"Za Waszym pośrednictwem chciałbym poruszyć bardzo mnie bulwersujący temat zieleni na promenadzie. Pamiętam, jak kilka lat temu było bardzo głośno o wydawanych setkach tysięcy złotych na zagospodarowanie promenady, chodzi o sadzenie kwiatów jednorocznych, kule kwiatowe, dywany kwiatowe, sadzonych było tysiące żonkili, naprawiony był system nawadniający, wydano naprawdę dużo pieniędzy. Idąc kilka dni temu, złapałem się za głowę: całkowicie zniszczone trawniki, cebule żonkili posadzone w trawie z pewnością już nie zakwitną, a najbardziej zaniepokojony jestem bardzo starą sosną zwyczajną rosnącą (jeszcze) w okolicach basenu. Prawdopodobnie, w czasie wykonywania wykopu pod zbiornik na wodę, zostały uszkodzone korzenie tejże sosny co spowodowało jej przechylenie w stronę ul. Żeromskiego i w tej chwili naprawdę zrobiło się niebezpiecznie. Ktoś "podparł" jedną z gałęzi drewnianym kołkiem, ale to nic nie da, sosna jest tak ciężka, że zgniecie tę "podporę" jak zapałkę."- pisze Czytelnik.

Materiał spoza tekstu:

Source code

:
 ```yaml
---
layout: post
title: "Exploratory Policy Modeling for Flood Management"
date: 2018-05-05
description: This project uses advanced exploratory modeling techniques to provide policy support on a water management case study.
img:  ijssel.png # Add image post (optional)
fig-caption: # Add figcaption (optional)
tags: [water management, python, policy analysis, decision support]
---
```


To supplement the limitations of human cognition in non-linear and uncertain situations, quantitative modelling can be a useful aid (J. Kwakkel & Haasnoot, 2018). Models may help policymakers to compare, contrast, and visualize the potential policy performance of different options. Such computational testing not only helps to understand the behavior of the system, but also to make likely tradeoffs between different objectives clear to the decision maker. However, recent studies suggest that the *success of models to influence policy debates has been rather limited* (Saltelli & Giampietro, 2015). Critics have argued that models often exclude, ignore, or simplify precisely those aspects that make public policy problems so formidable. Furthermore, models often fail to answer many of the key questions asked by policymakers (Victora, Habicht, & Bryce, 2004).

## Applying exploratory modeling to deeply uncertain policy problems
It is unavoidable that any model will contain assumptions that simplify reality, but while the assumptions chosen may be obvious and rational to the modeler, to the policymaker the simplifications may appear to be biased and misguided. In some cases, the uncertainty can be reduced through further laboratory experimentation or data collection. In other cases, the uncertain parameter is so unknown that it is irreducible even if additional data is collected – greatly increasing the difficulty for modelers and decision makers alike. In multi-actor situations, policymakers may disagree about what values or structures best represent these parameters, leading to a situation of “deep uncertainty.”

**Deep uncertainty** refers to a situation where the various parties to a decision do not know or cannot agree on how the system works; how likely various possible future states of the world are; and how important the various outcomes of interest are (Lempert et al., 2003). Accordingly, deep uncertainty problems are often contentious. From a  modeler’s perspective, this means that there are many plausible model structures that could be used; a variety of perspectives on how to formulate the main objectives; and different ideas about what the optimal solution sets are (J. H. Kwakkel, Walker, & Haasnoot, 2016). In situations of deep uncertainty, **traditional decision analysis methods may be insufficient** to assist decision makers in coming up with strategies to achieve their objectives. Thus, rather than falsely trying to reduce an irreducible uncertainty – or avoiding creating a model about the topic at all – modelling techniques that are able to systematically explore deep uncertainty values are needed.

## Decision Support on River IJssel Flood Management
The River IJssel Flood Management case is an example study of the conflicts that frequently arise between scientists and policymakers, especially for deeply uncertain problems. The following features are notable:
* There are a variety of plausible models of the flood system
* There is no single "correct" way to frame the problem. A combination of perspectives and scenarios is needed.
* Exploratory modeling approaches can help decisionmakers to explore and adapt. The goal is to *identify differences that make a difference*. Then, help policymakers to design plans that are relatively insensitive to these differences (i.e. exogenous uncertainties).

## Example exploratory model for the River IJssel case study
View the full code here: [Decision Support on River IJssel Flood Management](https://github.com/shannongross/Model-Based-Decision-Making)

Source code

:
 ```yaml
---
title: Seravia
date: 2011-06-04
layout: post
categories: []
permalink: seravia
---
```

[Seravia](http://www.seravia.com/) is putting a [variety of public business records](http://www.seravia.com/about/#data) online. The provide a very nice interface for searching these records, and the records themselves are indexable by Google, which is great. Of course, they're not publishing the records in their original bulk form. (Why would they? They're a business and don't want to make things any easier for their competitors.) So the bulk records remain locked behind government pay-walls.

Czy ktoś z osób nadzorujących tę inwestycję wie o tym zagrożeniu, czy urzędnicy pozwalają na niszczenie ponad 100 letniego drzewa będącego pod ochroną zabytkową, czy w przypadku przewrócenie się drzewa poniesie ktoś za to karę? Brak jest słów na określenie działań urzędników a w szczególności osób nadzorujących prace w zieleni. Nie dosyć, że wycięto ponad 1600 drzew pod PROMENADĘ ZDROWIA, nie dosyć, że wycięto ponad 80 letni cis, tylko po to, aby powstała droga dojazdowa. Urzędnicy Urzędu Miasta Świnoujście, zachowajcie jakiś umiar w niszczeniu tego co rosło przez dziesiątki lat, nie podpisujcie lekką ręką wyroku na te drzewa!!!
Przecież dla nich liczy się tylko kasa kasa... I beton
Czytelniku, to że podpórki zrobili do drzewa to źle? O czym Ty piszesz?
Urzędników drzewa już dawno nie interesują, dla najważniejsze są betonowce.